Kiev acusa Moscou de disparar mísseis a partir da usina nuclear capturada contra cidades do entorno, sabendo que seria muito arriscado para as forças ucranianas contra-atacarem. Ao menos 13 pessoas foram mortas nesta quarta num desses bombardeios contra o distrito de Nikopol, segundo autoridades locais.
Nesta sexta-feira, o Estado-Maior ucraniano relatou ataques aéreos das forças russas em dezenas de cidades e bases militares, principalmente no leste do país.

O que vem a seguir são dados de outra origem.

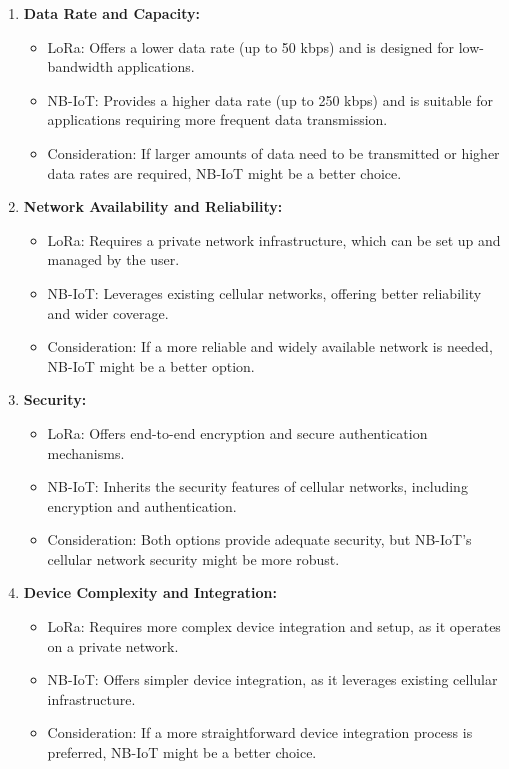 \documentclass{article}
\begin{document}
\begin{enumerate}
\begin{enumerate}
    \item \textbf{Data Rate and Capacity:}
    \begin{itemize}
        \item LoRa: Offers a lower data rate (up to 50 kbps) and is designed for low-bandwidth applications.
        \item NB-IoT: Provides a higher data rate (up to 250 kbps) and is suitable for applications requiring more frequent data transmission.
        \item Consideration: If larger amounts of data need to be transmitted or higher data rates are required, NB-IoT might be a better choice.
    \end{itemize}

    \item \textbf{Network Availability and Reliability:}
    \begin{itemize}
        \item LoRa: Requires a private network infrastructure, which can be set up and managed by the user.
        \item NB-IoT: Leverages existing cellular networks, offering better reliability and wider coverage.
        \item Consideration: If a more reliable and widely available network is needed, NB-IoT might be a better option.
    \end{itemize}

    \item \textbf{Security:}
    \begin{itemize}
        \item LoRa: Offers end-to-end encryption and secure authentication mechanisms.
        \item NB-IoT: Inherits the security features of cellular networks, including encryption and authentication.
        \item Consideration: Both options provide adequate security, but NB-IoT's cellular network security might be more robust.
    \end{itemize}

    \item \textbf{Device Complexity and Integration:}
    \begin{itemize}
        \item LoRa: Requires more complex device integration and setup, as it operates on a private network.
        \item NB-IoT: Offers simpler device integration, as it leverages existing cellular infrastructure.
        \item Consideration: If a more straightforward device integration process is preferred, NB-IoT might be a better choice.
    \end{itemize}


\end{enumerate}
\end{enumerate}
\end{document}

Bombardeios frequentes contra usina
Os seguidos bombardeios à usina de Zaporíjia nos últimos dias provocaram alarme na comunidade internacional e na AIEA. A Energoatom afirmou que ataques realizados na noite do último sábado por militares russos danificaram três sensores de radiação da usina.
De acordo com a empresa, o bombardeio atingiu as instalações de armazenamento seco, onde ficam 174 contêineres com tubos de combustível nuclear já usados. A Rússia, por sua vez, disse que os militares ucranianos haviam atingido a instalação nuclear usando um sistema de lançamento múltiplo de foguetes de 220 mm.
O complexo nuclear tem seis reatores e é capaz de gerar 5.700 megawatts e, no momento, três deles estão em operação. Segundo especialistas, se a usina perder a energia da rede, há risco de os geradores e baterias de backup não serem suficientes para resfriar os reatores e os reservatórios de combustível radioativo.
Somam-se a essas preocupações as suspeitas de que as forças russas estariam usando Zaporíjia como depósito de armas e cobertura para o lançamento de ataques.
Em 4 de março, no início da ocupação russa, houve um incêndio na usina após um bombardeio russo, que foi controlado duas horas e meia depois e provocou pânico sobre a possibilidade de um desastre nuclear.